Other than paying with cash, the two other ways of purchasing a vehicle are via auto loans and leases. Leases normally are available for new vehicles sold in the United States. At the end of the lease, the buyer normally has the option of either returning the vehicle or buying it. Normally, the monthly lease payment is lower than a monthly loan payment because the buyer is only paying for the vehicle's depreciation. However, the total cost of the lease plus buy out is higher than the cost of purchasing the automobile with a loan. Please use our Lease Calculator to compare the two.
Auto loans normally can be approved for both new and used vehicles.

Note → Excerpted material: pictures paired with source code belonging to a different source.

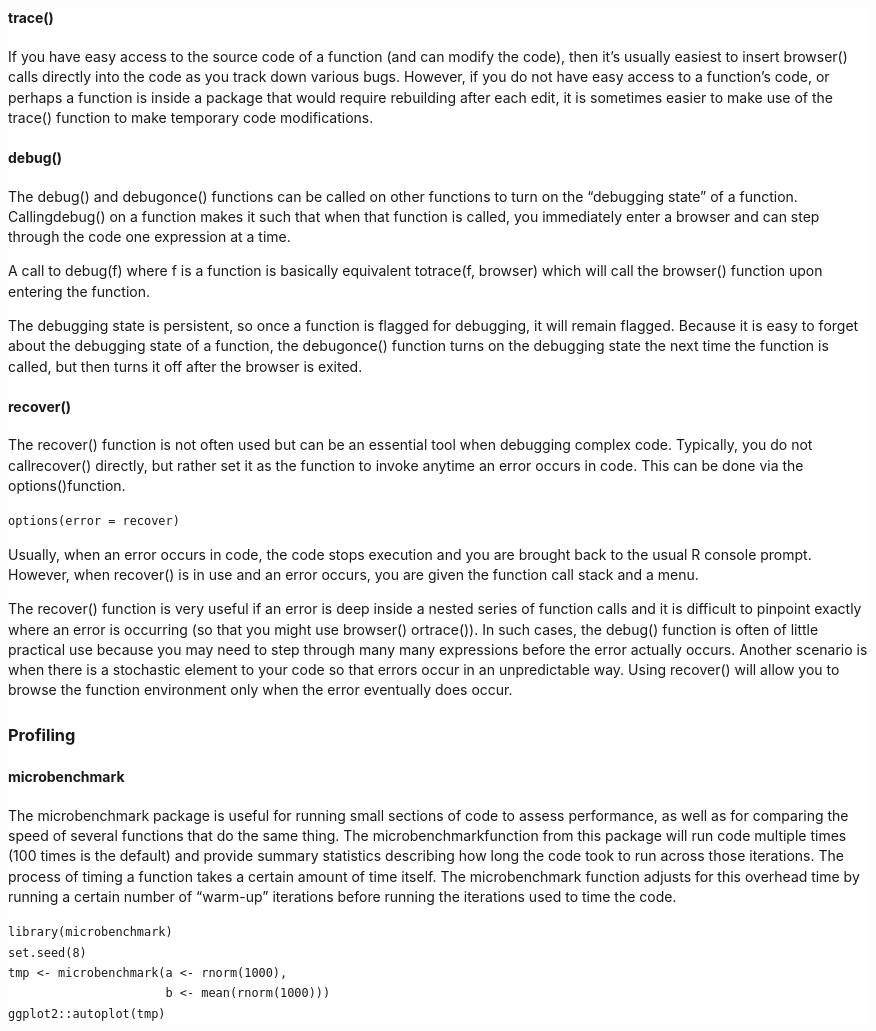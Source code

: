 #### trace()
If you have easy access to the source code of a function (and can modify the code), then it’s usually easiest to insert browser() calls directly into the code as you track down various bugs. However, if you do not have easy access to a function’s code, or perhaps a function is inside a package that would require rebuilding after each edit, it is sometimes easier to make use of the trace() function to make temporary code modifications.

#### debug()
The debug() and debugonce() functions can be called on other functions to turn on the “debugging state” of a function. Callingdebug() on a function makes it such that when that function is called, you immediately enter a browser and can step through the code one expression at a time.

A call to debug(f) where f is a function is basically equivalent totrace(f, browser) which will call the browser() function upon entering the function.

The debugging state is persistent, so once a function is flagged for debugging, it will remain flagged. Because it is easy to forget about the debugging state of a function, the debugonce() function turns on the debugging state the next time the function is called, but then turns it off after the browser is exited.

#### recover()
The recover() function is not often used but can be an essential tool when debugging complex code. Typically, you do not callrecover() directly, but rather set it as the function to invoke anytime an error occurs in code. This can be done via the options()function.

```{r eval=FALSE}
options(error = recover)
```


Usually, when an error occurs in code, the code stops execution and you are brought back to the usual R console prompt. However, when recover() is in use and an error occurs, you are given the function call stack and a menu.

The recover() function is very useful if an error is deep inside a nested series of function calls and it is difficult to pinpoint exactly where an error is occurring (so that you might use browser() ortrace()). In such cases, the debug() function is often of little practical use because you may need to step through many many expressions before the error actually occurs. Another scenario is when there is a stochastic element to your code so that errors occur in an unpredictable way. Using recover() will allow you to browse the function environment only when the error eventually does occur.


### Profiling
#### microbenchmark
The microbenchmark package is useful for running small sections of code to assess performance, as well as for comparing the speed of several functions that do the same thing. The microbenchmarkfunction from this package will run code multiple times (100 times is the default) and provide summary statistics describing how long the code took to run across those iterations. The process of timing a function takes a certain amount of time itself. The microbenchmark function adjusts for this overhead time by running a certain number of “warm-up” iterations before running the iterations used to time the code.

```
library(microbenchmark)
set.seed(8)
tmp <- microbenchmark(a <- rnorm(1000), 
                      b <- mean(rnorm(1000)))
ggplot2::autoplot(tmp)
```
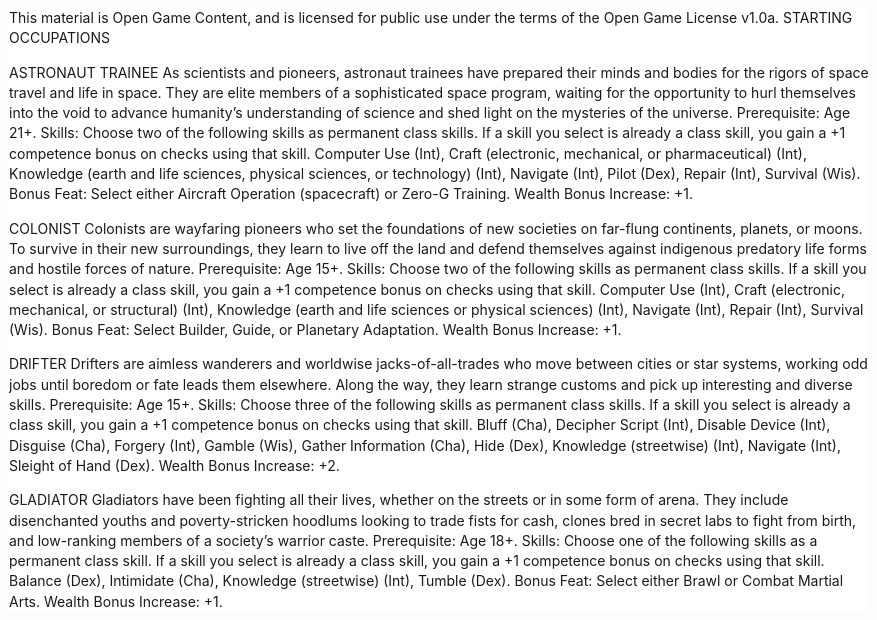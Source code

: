 

This material is Open Game Content, and is licensed for public use under the terms of the Open Game License v1.0a.
STARTING OCCUPATIONS

ASTRONAUT TRAINEE
As scientists and pioneers, astronaut trainees have prepared their minds and bodies for the rigors of space travel and life in space. They are elite members of a sophisticated space program, waiting for the opportunity to hurl themselves into the void to advance humanity’s understanding of science and shed light on the mysteries of the universe.
Prerequisite: Age 21+.
Skills: Choose two of the following skills as permanent class skills. If a skill you select is already a class skill, you gain a +1 competence bonus on checks using that skill.
Computer Use (Int), Craft (electronic, mechanical, or pharmaceutical) (Int), Knowledge (earth and life sciences, physical sciences, or technology) (Int), Navigate (Int), Pilot (Dex), Repair (Int), Survival (Wis).
Bonus Feat: Select either Aircraft Operation (spacecraft) or Zero-G Training.
Wealth Bonus Increase: +1.

COLONIST
Colonists are wayfaring pioneers who set the foundations of new societies on far-flung continents, planets, or moons. To survive in their new surroundings, they learn to live off the land and defend themselves against indigenous predatory life forms and hostile forces of nature.
Prerequisite: Age 15+.
Skills: Choose two of the following skills as permanent class skills. If a skill you select is already a class skill, you gain a +1 competence bonus on checks using that skill.
Computer Use (Int), Craft (electronic, mechanical, or structural) (Int), Knowledge (earth and life sciences or physical sciences) (Int), Navigate (Int), Repair (Int), Survival (Wis).
Bonus Feat: Select Builder, Guide, or Planetary Adaptation.
Wealth Bonus Increase: +1.

DRIFTER
Drifters are aimless wanderers and worldwise jacks-of-all-trades who move between cities or star systems, working odd jobs until boredom or fate leads them elsewhere. Along the way, they learn strange customs and pick up interesting and diverse skills.
Prerequisite: Age 15+.
Skills: Choose three of the following skills as permanent class skills. If a skill you select is already a class skill, you gain a +1 competence bonus on checks using that skill.
Bluff (Cha), Decipher Script (Int), Disable Device (Int), Disguise (Cha), Forgery (Int), Gamble (Wis), Gather Information (Cha), Hide (Dex), Knowledge (streetwise) (Int), Navigate (Int), Sleight of Hand (Dex).
Wealth Bonus Increase: +2.

GLADIATOR
Gladiators have been fighting all their lives, whether on the streets or in some form of arena. They include disenchanted youths and poverty-stricken hoodlums looking to trade fists for cash, clones bred in secret labs to fight from birth, and low-ranking members of a society’s warrior caste.
Prerequisite: Age 18+.
Skills: Choose one of the following skills as a permanent class skill. If a skill you select is already a class skill, you gain a +1 competence bonus on checks using that skill.
Balance (Dex), Intimidate (Cha), Knowledge (streetwise) (Int), Tumble (Dex).
Bonus Feat: Select either Brawl or Combat Martial Arts.
Wealth Bonus Increase: +1.

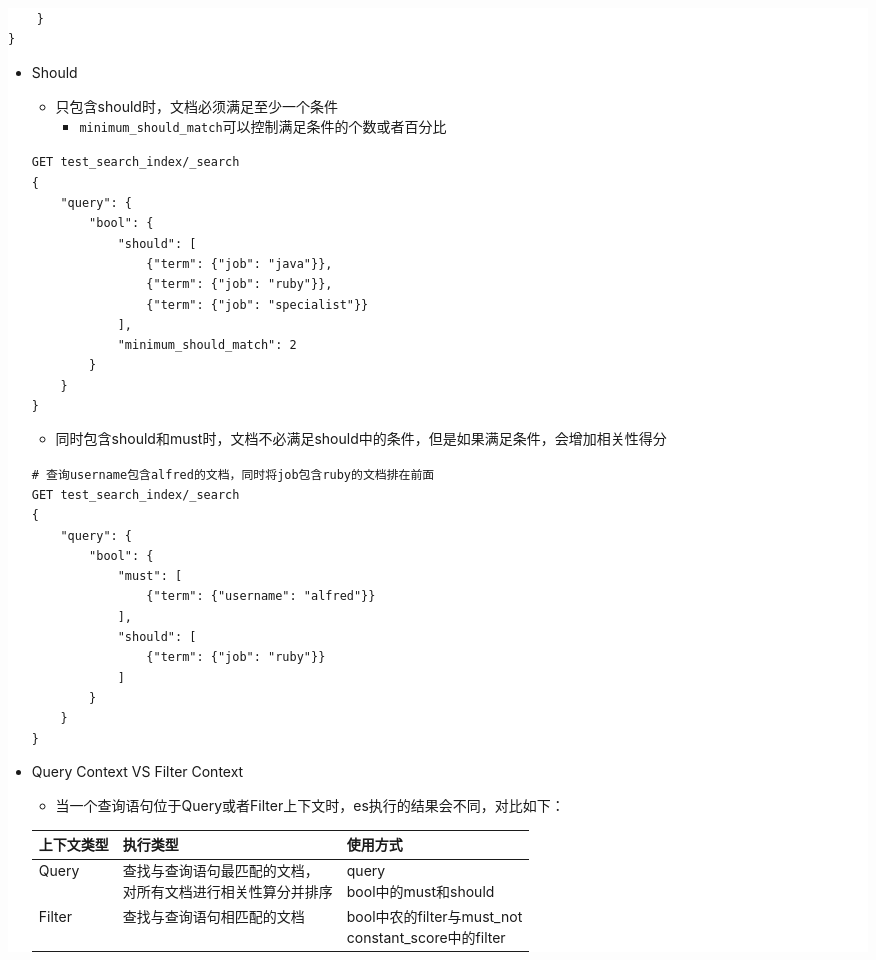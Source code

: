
   ```
      }
  }
  ```

  - Should

    - 只包含should时，文档必须满足至少一个条件
      - `minimum_should_match`可以控制满足条件的个数或者百分比

    ```
    GET test_search_index/_search
    {
        "query": {
            "bool": {
                "should": [
                    {"term": {"job": "java"}},
                    {"term": {"job": "ruby"}},
                    {"term": {"job": "specialist"}}
                ],
                "minimum_should_match": 2
            }
        }
    }
    ```

    - 同时包含should和must时，文档不必满足should中的条件，但是如果满足条件，会增加相关性得分

    ```
    # 查询username包含alfred的文档，同时将job包含ruby的文档排在前面
    GET test_search_index/_search
    {
        "query": {
            "bool": {
                "must": [
                	{"term": {"username": "alfred"}}
                ],
                "should": [
                    {"term": {"job": "ruby"}}
                ]
            }
        }
    }
    ```

  - Query Context VS Filter Context

    - 当一个查询语句位于Query或者Filter上下文时，es执行的结果会不同，对比如下：

    | 上下文类型 | 执行类型                                                     | 使用方式                                                 |
    | ---------- | ------------------------------------------------------------ | -------------------------------------------------------- |
    | Query      | 查找与查询语句最匹配的文档，<br />对所有文档进行相关性算分并排序 | query<br />bool中的must和should                          |
    | Filter     | 查找与查询语句相匹配的文档                                   | bool中农的filter与must_not<br />constant_score中的filter |
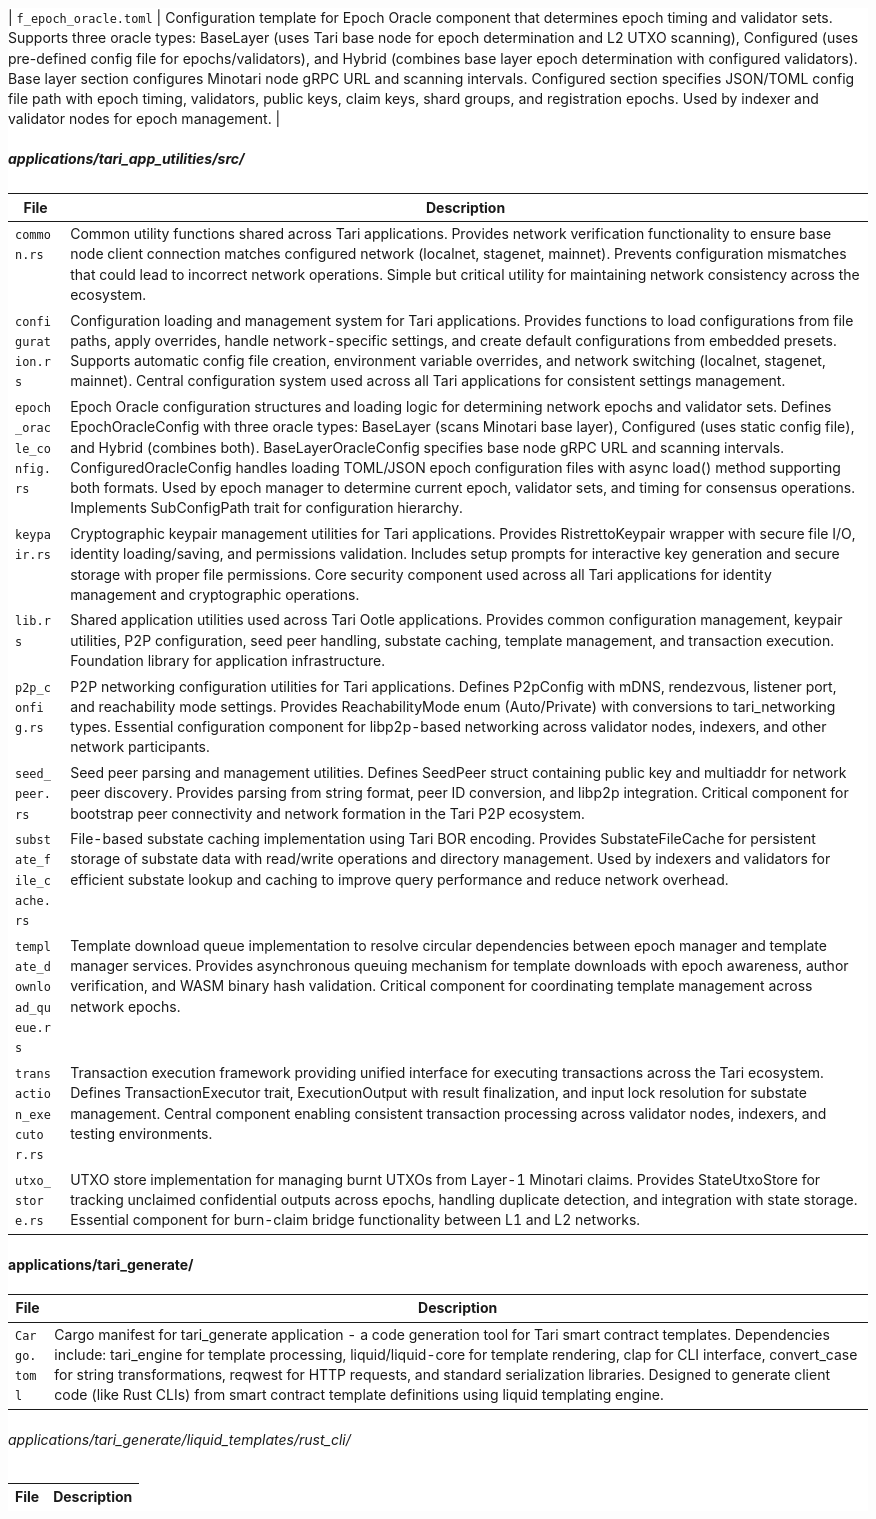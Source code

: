 | `f_epoch_oracle.toml` | Configuration template for Epoch Oracle component that determines epoch timing and validator sets. Supports three oracle types: BaseLayer (uses Tari base node for epoch determination and L2 UTXO scanning), Configured (uses pre-defined config file for epochs/validators), and Hybrid (combines base layer epoch determination with configured validators). Base layer section configures Minotari node gRPC URL and scanning intervals. Configured section specifies JSON/TOML config file path with epoch timing, validators, public keys, claim keys, shard groups, and registration epochs. Used by indexer and validator nodes for epoch management. |

##### applications/tari_app_utilities/src/

| File | Description |
|------|-------------|
| `common.rs` | Common utility functions shared across Tari applications. Provides network verification functionality to ensure base node client connection matches configured network (localnet, stagenet, mainnet). Prevents configuration mismatches that could lead to incorrect network operations. Simple but critical utility for maintaining network consistency across the ecosystem. |
| `configuration.rs` | Configuration loading and management system for Tari applications. Provides functions to load configurations from file paths, apply overrides, handle network-specific settings, and create default configurations from embedded presets. Supports automatic config file creation, environment variable overrides, and network switching (localnet, stagenet, mainnet). Central configuration system used across all Tari applications for consistent settings management. |
| `epoch_oracle_config.rs` | Epoch Oracle configuration structures and loading logic for determining network epochs and validator sets. Defines EpochOracleConfig with three oracle types: BaseLayer (scans Minotari base layer), Configured (uses static config file), and Hybrid (combines both). BaseLayerOracleConfig specifies base node gRPC URL and scanning intervals. ConfiguredOracleConfig handles loading TOML/JSON epoch configuration files with async load() method supporting both formats. Used by epoch manager to determine current epoch, validator sets, and timing for consensus operations. Implements SubConfigPath trait for configuration hierarchy. |
| `keypair.rs` | Cryptographic keypair management utilities for Tari applications. Provides RistrettoKeypair wrapper with secure file I/O, identity loading/saving, and permissions validation. Includes setup prompts for interactive key generation and secure storage with proper file permissions. Core security component used across all Tari applications for identity management and cryptographic operations. |
| `lib.rs` | Shared application utilities used across Tari Ootle applications. Provides common configuration management, keypair utilities, P2P configuration, seed peer handling, substate caching, template management, and transaction execution. Foundation library for application infrastructure. |
| `p2p_config.rs` | P2P networking configuration utilities for Tari applications. Defines P2pConfig with mDNS, rendezvous, listener port, and reachability mode settings. Provides ReachabilityMode enum (Auto/Private) with conversions to tari_networking types. Essential configuration component for libp2p-based networking across validator nodes, indexers, and other network participants. |
| `seed_peer.rs` | Seed peer parsing and management utilities. Defines SeedPeer struct containing public key and multiaddr for network peer discovery. Provides parsing from string format, peer ID conversion, and libp2p integration. Critical component for bootstrap peer connectivity and network formation in the Tari P2P ecosystem. |
| `substate_file_cache.rs` | File-based substate caching implementation using Tari BOR encoding. Provides SubstateFileCache for persistent storage of substate data with read/write operations and directory management. Used by indexers and validators for efficient substate lookup and caching to improve query performance and reduce network overhead. |
| `template_download_queue.rs` | Template download queue implementation to resolve circular dependencies between epoch manager and template manager services. Provides asynchronous queuing mechanism for template downloads with epoch awareness, author verification, and WASM binary hash validation. Critical component for coordinating template management across network epochs. |
| `transaction_executor.rs` | Transaction execution framework providing unified interface for executing transactions across the Tari ecosystem. Defines TransactionExecutor trait, ExecutionOutput with result finalization, and input lock resolution for substate management. Central component enabling consistent transaction processing across validator nodes, indexers, and testing environments. |
| `utxo_store.rs` | UTXO store implementation for managing burnt UTXOs from Layer-1 Minotari claims. Provides StateUtxoStore for tracking unclaimed confidential outputs across epochs, handling duplicate detection, and integration with state storage. Essential component for burn-claim bridge functionality between L1 and L2 networks. |

#### applications/tari_generate/

| File | Description |
|------|-------------|
| `Cargo.toml` | Cargo manifest for tari_generate application - a code generation tool for Tari smart contract templates. Dependencies include: tari_engine for template processing, liquid/liquid-core for template rendering, clap for CLI interface, convert_case for string transformations, reqwest for HTTP requests, and standard serialization libraries. Designed to generate client code (like Rust CLIs) from smart contract template definitions using liquid templating engine. |

###### applications/tari_generate/liquid_templates/rust_cli/

| File | Description |
|------|-------------|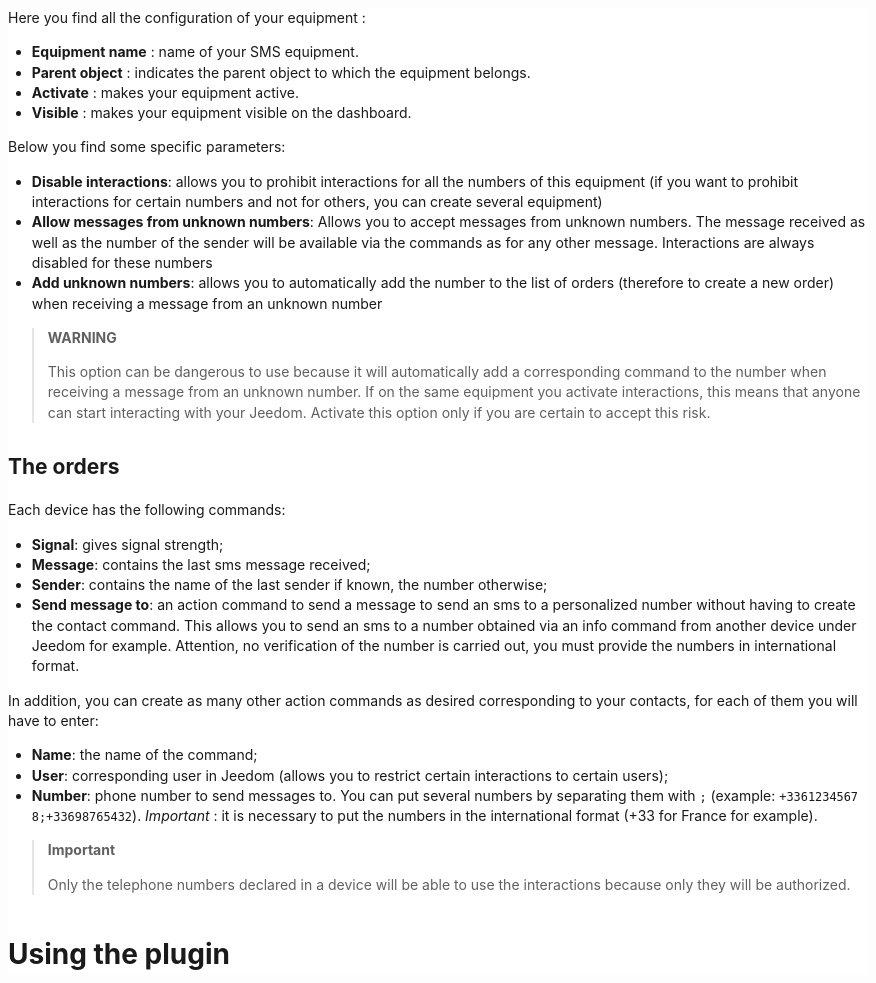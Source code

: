 Here you find all the configuration of your equipment :

- **Equipment name** : name of your SMS equipment.
- **Parent object** : indicates the parent object to which the equipment belongs.
- **Activate** : makes your equipment active.
- **Visible** : makes your equipment visible on the dashboard.

Below you find some specific parameters:

- **Disable interactions**: allows you to prohibit interactions for all the numbers of this equipment (if you want to prohibit interactions for certain numbers and not for others, you can create several equipment)
- **Allow messages from unknown numbers**: Allows you to accept messages from unknown numbers. The message received as well as the number of the sender will be available via the commands as for any other message. Interactions are always disabled for these numbers
- **Add unknown numbers**: allows you to automatically add the number to the list of orders (therefore to create a new order) when receiving a message from an unknown number

> **WARNING**
>
> This option can be dangerous to use because it will automatically add a corresponding command to the number when receiving a message from an unknown number.
> If on the same equipment you activate interactions, this means that anyone can start interacting with your Jeedom.
> Activate this option only if you are certain to accept this risk.

## The orders

Each device has the following commands:

- **Signal**: gives signal strength;
- **Message**: contains the last sms message received;
- **Sender**: contains the name of the last sender if known, the number otherwise;
- **Send message to**: an action command to send a message to send an sms to a personalized number without having to create the contact command. This allows you to send an sms to a number obtained via an info command from another device under Jeedom for example. Attention, no verification of the number is carried out, you must provide the numbers in international format.

In addition, you can create as many other action commands as desired corresponding to your contacts, for each of them you will have to enter:

- **Name**: the name of the command;
- **User**: corresponding user in Jeedom (allows you to restrict certain interactions to certain users);
- **Number**: phone number to send messages to. You can put several numbers by separating them with `;` (example: `+33612345678;+33698765432`). *Important* : it is necessary to put the numbers in the international format (+33 for France for example).

> **Important**
>
> Only the telephone numbers declared in a device will be able to use the interactions because only they will be authorized.

# Using the plugin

In the United States, buyers can get a pre-approved loan from a lender and then purchase an automobile from a dealership or other source. However, most people will apply for the same-day auto loan from the dealership, right after they make the decision to purchase. Normally, an auto loan is secured by the vehicle. This means the lender is the lien (title) holder of the vehicle until the loan is paid off. Because lenders hold the lien on the vehicle, most have certain requirements, especially insurance requirements, which the borrower must meet. The borrower is also responsible for keeping the vehicle in good condition. If the borrower fails to meet these requirements or make the payments, the lender can repossess the vehicle without the borrower's permission.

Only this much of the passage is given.